Thursday, October 27, 2005

Open Access and the developing world

The Salvador Declaration on Open Access was written on the 23rd September during the ICLM in Salvador de Bahia, Brazil. It voices the developing world's perspective on Open Access to scientific research:
  1. "Scientific and technological research is essential for social and economic development.
  2. Scientific communication is a crucial and inherent part of the activities of research and development. Science advances more effectively when there is unrestricted access to scientific information.
  3. More broadly, open access enables education and use of scientific information by the public.
  4. In a world that is increasingly globalized, with science claiming to be universal, exclusion from access to information is not acceptable. It is important that access be considered as a universal right, independent of any region.
  5. Open Access must facilitate developing countries' active participation in the worldwide exchange of scientific information, including free access to the heritage of scientific knowledge, effective participation in the process of generation and dissemination of knowledge, and strengthening the coverage of topics of direct relevance to developing countries.
  6. Developing countries already have pioneering initiatives that promote Open Access and therefore they should play an important role in shaping Open Access worldwide."
and urges governments to "make Open Access a high priority in science policies including:
  • requiring that publicly funded research is made available through Open Access;
  • considering the cost of publication as part of the cost of research;
  • strengthening the local OA journals, repositories and other relevant initiatives;
  • promoting integration of developing countries scientific information in the worldwide body of knowledge"

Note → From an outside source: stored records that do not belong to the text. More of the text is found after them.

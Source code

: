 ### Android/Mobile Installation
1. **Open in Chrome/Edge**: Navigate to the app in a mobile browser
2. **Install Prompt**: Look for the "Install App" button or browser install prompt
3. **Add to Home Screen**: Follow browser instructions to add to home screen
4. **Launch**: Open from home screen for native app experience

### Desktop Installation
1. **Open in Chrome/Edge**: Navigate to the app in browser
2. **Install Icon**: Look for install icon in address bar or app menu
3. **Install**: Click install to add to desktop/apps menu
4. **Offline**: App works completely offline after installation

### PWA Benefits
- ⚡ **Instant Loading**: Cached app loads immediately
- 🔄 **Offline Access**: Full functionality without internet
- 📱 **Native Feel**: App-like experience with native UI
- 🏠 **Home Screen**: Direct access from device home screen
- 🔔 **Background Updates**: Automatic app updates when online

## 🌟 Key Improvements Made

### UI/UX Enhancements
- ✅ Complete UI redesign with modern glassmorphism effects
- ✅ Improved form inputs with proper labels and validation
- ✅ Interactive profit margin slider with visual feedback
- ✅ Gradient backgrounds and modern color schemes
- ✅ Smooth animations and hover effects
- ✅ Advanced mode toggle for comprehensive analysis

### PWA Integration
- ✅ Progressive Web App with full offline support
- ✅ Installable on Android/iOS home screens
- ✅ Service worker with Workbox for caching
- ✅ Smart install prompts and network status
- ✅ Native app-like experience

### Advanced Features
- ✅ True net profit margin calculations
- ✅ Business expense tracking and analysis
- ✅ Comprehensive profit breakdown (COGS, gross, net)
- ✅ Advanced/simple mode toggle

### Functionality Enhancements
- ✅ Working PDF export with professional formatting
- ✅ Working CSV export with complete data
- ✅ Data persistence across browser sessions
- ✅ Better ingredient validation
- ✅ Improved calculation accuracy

Peter Suber and Subbiah Arunachalam review the situation of open access in the developing world in a paper to be published in the InfoPaper of the World Summit on the Information Society in Tunis in November. They answer the big question "Doesn't the digital divide interfere with these plans? [of providing OA to boost research in developing countries]"with: "Yes and no. First, internet access is improving rapidly in many developing countries and equipment costs and connectivity charges are coming down. Second, we should work now on the content side of the divide in order to take full advantage of every increment of progress on the hardware side. Primarily, this means educating scientists about the benefits of OA and persuading universities, libraries, funding agencies, and governments to adopt OA-friendly policies."